Tuesday, November 8, 2011/
I run a floristry and a nearby bridal business wants to strike up a partnership arrangement. Should I do this? If so, how should I structure it so that I get good benefit from it?
I think you should seize the opportunity. Years ago in a bakery I had in WA, we were delivering bread to all the farms in the district.
We were not making any money on the venture. Well, our local mailwoman Queenie asked if we could work out an agreement where she would deliver the bread with the mail and receive a percentage of each product sold.
It worked out so well that in no time she was selling way more bread plus heaps of apple pies and Boston buns.
Queenie built it into a terrific business. It was win/win: we were happy, Queenie was happy and the farmers were happy.
With any partnership, it has to be win/win for everyone involved. And these days I will only go into partnerships with people I like.
They also need to be honest and ethical. They have to be able to communicate. Any trouble I’ve had with partnerships over the years has always been from lack of communication.
I’ve been in a partnership with a business in WA for around 30 years now.
That partnership is based on a handshake and trust, but I would not recommend that approach to everyone.
For my partnership with Marty at the bakery today, we have legal documentation and everything.
I would suggest planning your exit strategy right at the start. Before you get too involved, make sure it’s all in writing so you’re all clear what you want out of it.
You need to ask yourself: do they run a successful business financially? And you need total commitment from both sides.
Don’t over-plan it: just give it a go for 12 months and see where it takes you. Then, maybe, put more planning into place.
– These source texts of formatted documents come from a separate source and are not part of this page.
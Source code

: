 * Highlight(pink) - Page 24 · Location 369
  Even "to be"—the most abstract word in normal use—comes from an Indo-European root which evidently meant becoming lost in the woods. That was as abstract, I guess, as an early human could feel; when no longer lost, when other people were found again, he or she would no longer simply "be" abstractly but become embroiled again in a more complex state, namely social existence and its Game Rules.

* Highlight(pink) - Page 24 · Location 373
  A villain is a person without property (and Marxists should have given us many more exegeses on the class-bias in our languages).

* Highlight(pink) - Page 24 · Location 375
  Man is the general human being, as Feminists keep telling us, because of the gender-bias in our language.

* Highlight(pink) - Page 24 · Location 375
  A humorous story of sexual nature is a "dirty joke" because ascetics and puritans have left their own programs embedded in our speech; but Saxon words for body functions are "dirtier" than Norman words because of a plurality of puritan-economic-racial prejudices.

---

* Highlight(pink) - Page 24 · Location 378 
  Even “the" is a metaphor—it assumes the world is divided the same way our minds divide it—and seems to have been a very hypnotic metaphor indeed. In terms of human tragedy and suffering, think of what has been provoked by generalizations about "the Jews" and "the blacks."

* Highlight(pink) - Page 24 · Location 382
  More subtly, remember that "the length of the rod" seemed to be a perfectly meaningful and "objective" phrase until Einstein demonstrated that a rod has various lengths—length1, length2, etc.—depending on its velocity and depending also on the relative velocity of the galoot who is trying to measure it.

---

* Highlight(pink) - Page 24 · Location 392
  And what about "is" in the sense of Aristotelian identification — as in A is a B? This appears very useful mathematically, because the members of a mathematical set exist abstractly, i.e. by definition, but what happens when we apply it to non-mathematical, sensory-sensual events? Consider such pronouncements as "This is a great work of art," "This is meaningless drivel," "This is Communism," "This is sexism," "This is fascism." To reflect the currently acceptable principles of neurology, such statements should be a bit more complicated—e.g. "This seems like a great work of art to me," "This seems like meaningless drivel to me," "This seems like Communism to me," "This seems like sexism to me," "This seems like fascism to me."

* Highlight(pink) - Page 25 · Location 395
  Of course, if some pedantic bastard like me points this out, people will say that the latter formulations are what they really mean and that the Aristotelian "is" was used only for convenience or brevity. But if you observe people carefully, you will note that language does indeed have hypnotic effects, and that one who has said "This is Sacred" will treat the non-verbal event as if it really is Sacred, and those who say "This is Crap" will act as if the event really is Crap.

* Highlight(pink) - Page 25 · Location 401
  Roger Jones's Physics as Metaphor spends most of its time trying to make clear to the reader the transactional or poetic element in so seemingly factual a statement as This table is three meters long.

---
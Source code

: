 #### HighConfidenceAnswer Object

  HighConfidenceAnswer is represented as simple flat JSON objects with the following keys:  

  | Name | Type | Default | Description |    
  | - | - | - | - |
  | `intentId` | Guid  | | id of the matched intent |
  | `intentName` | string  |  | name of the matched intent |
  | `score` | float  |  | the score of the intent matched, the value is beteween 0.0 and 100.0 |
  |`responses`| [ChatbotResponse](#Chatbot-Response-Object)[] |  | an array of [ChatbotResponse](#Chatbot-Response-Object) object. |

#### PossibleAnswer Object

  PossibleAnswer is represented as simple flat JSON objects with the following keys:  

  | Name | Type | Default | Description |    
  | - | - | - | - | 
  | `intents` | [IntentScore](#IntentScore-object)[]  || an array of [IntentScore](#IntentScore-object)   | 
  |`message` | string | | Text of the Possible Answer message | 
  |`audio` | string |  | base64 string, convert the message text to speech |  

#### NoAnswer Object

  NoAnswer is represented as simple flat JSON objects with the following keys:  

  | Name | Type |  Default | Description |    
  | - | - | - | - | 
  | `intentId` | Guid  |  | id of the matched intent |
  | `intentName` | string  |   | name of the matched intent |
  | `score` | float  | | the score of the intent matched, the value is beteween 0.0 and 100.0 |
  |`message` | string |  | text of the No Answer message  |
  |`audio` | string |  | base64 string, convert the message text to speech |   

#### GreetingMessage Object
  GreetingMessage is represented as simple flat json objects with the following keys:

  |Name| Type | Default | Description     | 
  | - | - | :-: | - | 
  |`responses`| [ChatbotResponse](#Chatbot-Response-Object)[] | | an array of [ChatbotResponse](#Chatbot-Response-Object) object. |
“Action” is the magic word: play with the partnership, and explore and develop ideas. Who knows where it will take your business?
Concentrate on the critically important issues and undertake enough research to justify the venture. Then give it your best shot.
But be willing to change and amend your agreement as the project develops.
As soon as you see any problems or unacceptable risks, get onto a solution straightaway. Just make sure it’s win/win.